One of the most important decisions you face as a forecaster is simply when to publish a statistical model for public consumption. If you’re just running a model for your personal edification — or to make bets with — the threshold may actually be lower. If you’re evaluating the impact of a player injury on an NFL or NBA game that you’re considering betting on, for instance, then you might only get a couple of minutes before some reasonably rational assessment of the impact has already been priced into prevailing betting lines. Under these circumstances, a good first-pass estimate can go a long way. By the time you dot all the ‘i’s and cross all the ‘t’s to incorporate the impact of the injury into a formal model, it may be too late.
When you issue a statistical forecast publicly, though, I think the responsibility is slightly greater. In some cases, probabilistic forecasts can be confusing to people. And in other circumstances, people can take statistical models too seriously and treat them as oracular when in fact all models rely on the researcher’s assumptions. Let’s not get too carried away with this — some assumptions are better than others, which is why some models are better than others. (And putting a model behind a paywall is a pretty useful trick for self-selecting a more knowledgeable reader base.) But there are times when a subjective estimate may be better, especially in unforeseen circumstances that your model wasn’t really designed to handle.
For instance, when Joe Biden dropped out of the presidential race last Sunday, I suppose we could have just done a hot swap and immediately replaced him with Kamala Harris — pollsters have periodically tested the Harris vs. Trump matchup, especially since Biden’s disastrous debate on June 27. But I think this would have misinformed even our smart, self-selected group of Silver Bulletin readers more than it informed them. The polls were already in flux, given Biden’s mounting crisis on top of the assassination attempt against Trump on top of the Republican convention, which is typically a period when polls can produce short-lived bounces. And Harris’s candidacy was still hypothetical, although she was clearly prepared, working behind the scenes to become the Democrats’ presumptive nominee within 24-48 hours.

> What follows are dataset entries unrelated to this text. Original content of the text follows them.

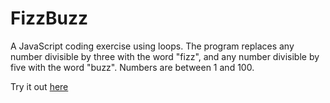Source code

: # FizzBuzz
A JavaScript coding exercise using loops. The program replaces any number divisible by three with the word "fizz", and any number divisible by five with the word "buzz". Numbers are between 1 and 100.

Try it out  [here](https://myfizzbuzz.netlify.app/)
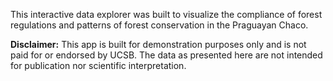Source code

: This interactive data explorer was built to visualize the compliance of forest regulations and patterns of forest conservation in the Praguayan Chaco.

**Disclaimer:** This app is built for demonstration purposes only and is not paid for or endorsed by UCSB. The data as presented here are not intended for publication nor scientific interpretation.
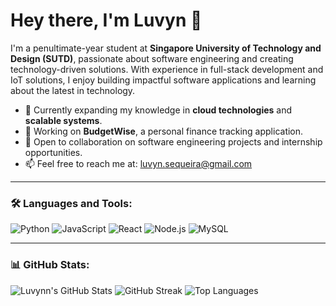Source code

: # Hey there, I'm Luvyn 👋

I'm a penultimate-year student at **Singapore University of Technology and Design (SUTD)**, passionate about software engineering and creating technology-driven solutions. With experience in full-stack development and IoT solutions, I enjoy building impactful software applications and learning about the latest in technology.

- 🌱 Currently expanding my knowledge in **cloud technologies** and **scalable systems**.
- 💼 Working on **BudgetWise**, a personal finance tracking application.
- 🤝 Open to collaboration on software engineering projects and internship opportunities.
- 📫 Feel free to reach me at: [luvyn.sequeira@gmail.com](mailto:luvyn.sequeira@gmail.com)

---

### 🛠️ Languages and Tools:

![Python](https://img.shields.io/badge/Python-3776AB?logo=python&logoColor=white)
![JavaScript](https://img.shields.io/badge/JavaScript-F7DF1E?logo=javascript&logoColor=black)
![React](https://img.shields.io/badge/React-20232A?logo=react&logoColor=61DAFB)
![Node.js](https://img.shields.io/badge/Node.js-339933?logo=node-dot-js&logoColor=white)
![MySQL](https://img.shields.io/badge/MySQL-4479A1?logo=mysql&logoColor=white)

---

### 📊 GitHub Stats:

![Luvynn's GitHub Stats](https://github-readme-stats.vercel.app/api?username=Luvynn&show_icons=true&theme=radical)
![GitHub Streak](https://github-readme-streak-stats.herokuapp.com/?user=Luvynn&theme=radical)
![Top Languages](https://github-readme-stats.vercel.app/api/top-langs/?username=Luvynn&layout=compact&theme=radical)
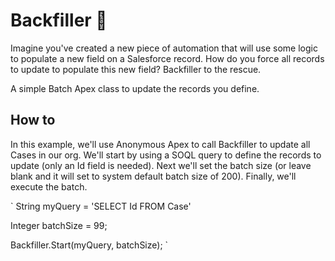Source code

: # Backfiller 🚜

Imagine you've created a new piece of automation that will use some logic to populate a new field on a Salesforce record. How do you force all records to update to populate this new field? Backfiller to the rescue.

A simple Batch Apex class to update the records you define.

## How to

In this example, we'll use Anonymous Apex to call Backfiller to update all Cases in our org. We'll start by using a SOQL query to define the records to update (only an Id field is needed). Next we'll set the batch size (or leave blank and it will set to system default batch size of 200). Finally, we'll execute the batch.

`
String myQuery = 'SELECT Id FROM Case'

Integer batchSize = 99;

Backfiller.Start(myQuery, batchSize);
`
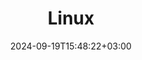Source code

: ---
weight: 999
title: "Linux"
description: ""
icon: "article"
date: "2024-09-19T15:48:22+03:00"
lastmod: "2024-09-19T15:48:22+03:00"
draft: false
toc: true
---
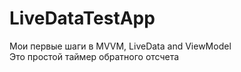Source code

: # LiveDataTestApp
Мои первые шаги в MVVM, 
LiveData and ViewModel  
Это простой таймер обратного отсчета
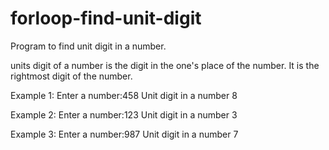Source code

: # forloop-find-unit-digit
Program to find unit digit in a number.

units digit of a number is the digit in the one's place of the number. It is the rightmost digit of the number.

Example 1:
Enter a number:458
Unit digit in a number 8

Example 2:
Enter a number:123
Unit digit in a number 3

Example 3:
Enter a number:987
Unit digit in a number 7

It’s still only been eight days since Biden quit — a long eight days, but just eight days. However, there’s now been a fair amount of polling since Biden’s decision and Harris’s formal entry into the race. It indeed shows Harris doing better than in the immediate post-RNC/assassination/Biden-crisis period — quite a bit better, actually — although since I put a slightly clickbait-y headline on this newsletter, I should remind our Democratic readers that she still faces a lot of challenges, most notably Democrats’ persistent Electoral College disadvantage.

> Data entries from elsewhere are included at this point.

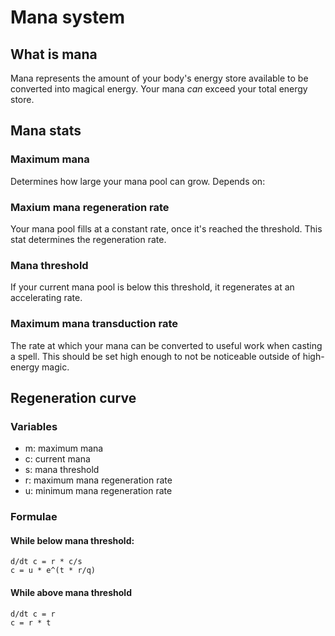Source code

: # Mana system

## What is mana

Mana represents the amount of your body's energy store available to be converted into magical energy. Your mana *can* exceed your total energy store.

## Mana stats

### Maximum mana

Determines how large your mana pool can grow. Depends on:

### Maxium mana regeneration rate

Your mana pool fills at a constant rate, once it's reached the threshold. This stat determines the regeneration rate.

### Mana threshold

If your current mana pool is below this threshold, it regenerates at an accelerating rate.

### Maximum mana transduction rate

The rate at which your mana can be converted to useful work when casting a spell. This should be set high enough to not be
noticeable outside of high-energy magic.

## Regeneration curve

### Variables
 
 - m: maximum mana
 - c: current mana
 - s: mana threshold
 - r: maximum mana regeneration rate
 - u: minimum mana regeneration rate 

 ### Formulae

#### While below mana threshold:
    
    d/dt c = r * c/s
    c = u * e^(t * r/q)

#### While above mana threshold

    d/dt c = r
    c = r * t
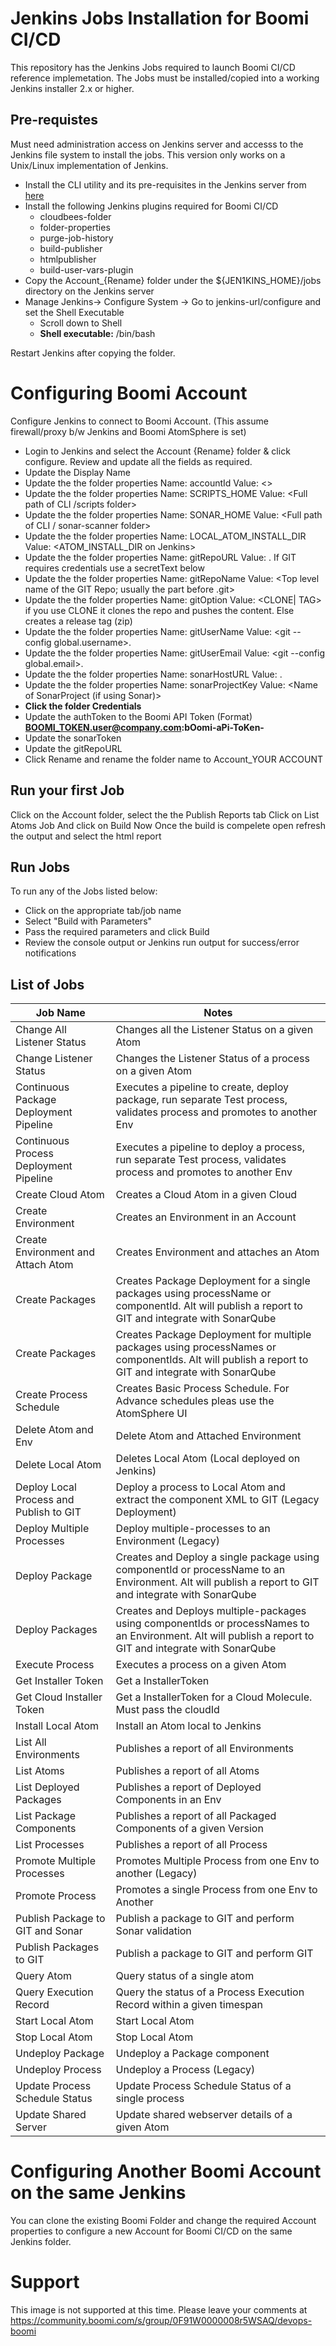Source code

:# Jenkins Jobs Installation for Boomi CI/CD

This repository has the Jenkins Jobs required to launch Boomi CI/CD reference implemetation. The Jobs must be installed/copied into a working Jenkins installer 2.x or higher. 
  
## Pre-requistes
Must need administration access on Jenkins server and accesss to the Jenkins file system to install the jobs. This version only works on a Unix/Linux implementation of Jenkins. 

  - Install the CLI utility and its pre-requisites in the Jenkins server from [here](https://github.com/OfficialBoomi/boomicicd-cli)
  - Install the following Jenkins plugins required for Boomi CI/CD
      - cloudbees-folder
      - folder-properties
      - purge-job-history 
      - build-publisher 
      - htmlpublisher 
      - build-user-vars-plugin
   - Copy the Account_{Rename} folder under the ${JEN1KINS_HOME}/jobs directory on the Jenkins server
   - Manage Jenkins-> Configure System -> Go to jenkins-url/configure and set the Shell Executable
      - Scroll down to Shell
      - **Shell executable:** /bin/bash

Restart Jenkins after copying the folder.

# Configuring Boomi Account 

Configure Jenkins to connect to Boomi Account. (This assume firewall/proxy b/w Jenkins and Boomi AtomSphere is set)
* Login to Jenkins and select the Account {Rename} folder & click configure. Review and update all the fields as required.
* Update the Display Name
* Update the the folder properties Name: accountId Value: <>
* Update the the folder properties Name: SCRIPTS_HOME Value: <Full path of CLI /scripts folder>
* Update the the folder properties Name: SONAR_HOME Value: <Full path of CLI / sonar-scanner folder>
* Update the the folder properties Name: LOCAL_ATOM_INSTALL_DIR Value: <ATOM_INSTALL_DIR on Jenkins>
* Update the the folder properties Name: gitRepoURL Value: <GIT Repo URL if using GIT>. If GIT requires credentials use a secretText below
* Update the the folder properties Name: gitRepoName Value: <Top level name of the GIT Repo; usually the part before .git>
* Update the the folder properties Name: gitOption Value: <CLONE| TAG> if you use CLONE it clones the repo and pushes the content. Else creates a release tag (zip)
* Update the the folder properties Name: gitUserName Value: <git --config global.username>. 
* Update the the folder properties Name: gitUserEmail Value: <git --config global.email>. 
* Update the the folder properties Name: sonarHostURL Value: <GIT Repo URL if using GIT>. 
* Update the the folder properties Name: sonarProjectKey Value: <Name of SonarProject (if using Sonar)>
* <b>Click the folder Credentials</b>
* Update the authToken to the Boomi API Token (Format) <b>BOOMI_TOKEN.user@company.com:bOomi-aPi-ToKen-</b>
* Update the sonarToken
* Update the gitRepoURL<If the gitRepo has username and password>
* Click Rename and rename the folder name to Account_YOUR ACCOUNT

## Run your first Job
Click on the Account folder, select the the Publish Reports tab 
Click on List Atoms Job
And click on Build Now
Once the build is compelete open refresh the output and select the html report

## Run Jobs
To run any of the Jobs listed below:
- Click on the appropriate tab/job name
- Select "Build with Parameters"
- Pass the required parameters and click Build
- Review the console output or Jenkins run output for success/error notifications

## List of Jobs
|Job Name| Notes|
|------|-----|
|Change All Listener Status| Changes all the Listener Status on a given Atom |
|Change Listener Status| Changes the Listener Status of a process on a given Atom |
|Continuous Package Deployment Pipeline| Executes a pipeline to create, deploy package, run separate Test process, validates process and promotes to another Env |
|Continuous Process Deployment Pipeline| Executes a pipeline to deploy a process, run separate Test process, validates process and promotes to another Env |
|Create Cloud Atom| Creates a Cloud Atom in a given Cloud |
|Create Environment| Creates an Environment in an Account |
|Create Environment and Attach Atom| Creates Environment and attaches an Atom |
|Create Packages| Creates Package Deployment for a single packages using processName or componentId. Alt will publish a report to GIT and integrate with SonarQube |
|Create Packages| Creates Package Deployment for multiple packages using processNames or componentIds. Alt will publish a report to GIT and integrate with SonarQube |
|Create Process Schedule|Creates Basic Process Schedule. For Advance schedules pleas use the AtomSphere UI|
|Delete Atom and Env| Delete Atom and Attached Environment  |
|Delete Local Atom| Deletes Local Atom (Local deployed on Jenkins) |
|Deploy Local Process and Publish to GIT| Deploy a process to Local Atom and extract the component XML to GIT (Legacy Deployment) |
|Deploy Multiple Processes| Deploy multiple-processes to an Environment (Legacy)|
|Deploy Package| Creates and Deploy a single package using componentId or processName to an Environment. Alt will publish a report to GIT and integrate with SonarQube |
|Deploy Packages| Creates and Deploys multiple-packages using componentIds or processNames to an Environment. Alt will publish a report to GIT and integrate with SonarQube |
|Execute Process| Executes a process on a given Atom |
|Get Installer Token| Get a InstallerToken |
|Get Cloud Installer Token| Get a InstallerToken for a Cloud Molecule. Must pass the cloudId|
|Install Local Atom| Install an Atom local to Jenkins |
|List All Environments| Publishes a report of all Environments |
|List Atoms| Publishes a report of all Atoms |
|List Deployed Packages| Publishes a report of Deployed Components in an Env |
|List Package Components| Publishes a report of all Packaged Components of a given Version |
|List Processes| Publishes a report of all Process |
|Promote Multiple Processes| Promotes Multiple Process from one Env to another (Legacy)  |
|Promote Process| Promotes a single Process from one Env to Another |
|Publish Package to GIT and Sonar| Publish a package to GIT and perform Sonar validation |
|Publish Packages to GIT| Publish a package to GIT and perform GIT |
|Query Atom| Query status of a single atom |
|Query Execution Record| Query the status of a Process Execution Record within a given timespan |
|Start Local Atom | Start Local Atom | 
|Stop Local Atom |Stop Local Atom |
|Undeploy Package | Undeploy a Package component |
|Undeploy Process | Undeploy a Process (Legacy) |
|Update Process Schedule Status |Update Process Schedule Status of a single process |
|Update Shared Server |Update shared webserver details of a given Atom |

# Configuring Another Boomi Account on the same Jenkins
You can clone the existing Boomi Folder and change the required Account properties to configure a new Account for Boomi CI/CD on the same Jenkins folder.

# Support
This image is not supported at this time. Please leave your comments at https://community.boomi.com/s/group/0F91W0000008r5WSAQ/devops-boomi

Still, there’s enough data to get a reasonable baseline for the current state of the race — and although the model is more likely than usual to show further shifts over the course of the next week or so, enough data that it’s worth turning the model back on.
So we’ll do that tomorrow. In fact, we’ll be publishing three stories tomorrow:
The first Harris-Trump version of the model, which we’ll publish at the same URL where the Biden-Trump forecast previously appeared. The Biden-Trump version has been archived here — we’ve totally unlocked the Biden-Trump numbers, in fact, so you get a sense for all the cool charts and data that are available in the paywalled version.
A fresh, model-driven narrative overview of the state of the race.
And third, a short-ish methodological update, outlining what kamala_mode actually entails. Short answer: there are actually very few changes, as we’re trusting the pre-existing model logic as much as possible, although we need to make some adjustments to account for the fact that there wasn’t much Harris-Trump polling until the debate occurred on June 27. We also took the downtime to examine a few other minor things, like the home-state adjustment for presidential and VP candidates. But literally about 99.5 percent of the code is the same.
As before, polling averages will be free for all readers, while probabilities and forward-looking components will be paywalled. We’ve been updating the model 6-7 times a week (i.e. nearly every day) and we’ll plan to continue that. (Eli and I were lying to ourselves when we said we were only going to update the numbers once per week.) Paid subscribers also get a weekly Model Talk column (twice weekly after Labor Day) and a monthly subscriber Q&A — there’s still time to submit questions for this month’s edition, by the way, although I plan to focus this time on questions that aren’t about the election. To sign up, you can use the link below.
And don’t worry — there will still be plenty of free content too, both about the election and other things. Surely the political news cycle has to slow down, right? Although at this rate, I’m halfway expecting to type a sentence like “the model doesn’t yet fully account for the alien invasion on Aug. 11” at some point in the near future.
As long as you aren't having to to type a sentence like “the model doesn’t yet fully account for the Chinese attack on Taiwan” I'll be good.
The temptation for our rivals to pull something big on us at this point must be huge.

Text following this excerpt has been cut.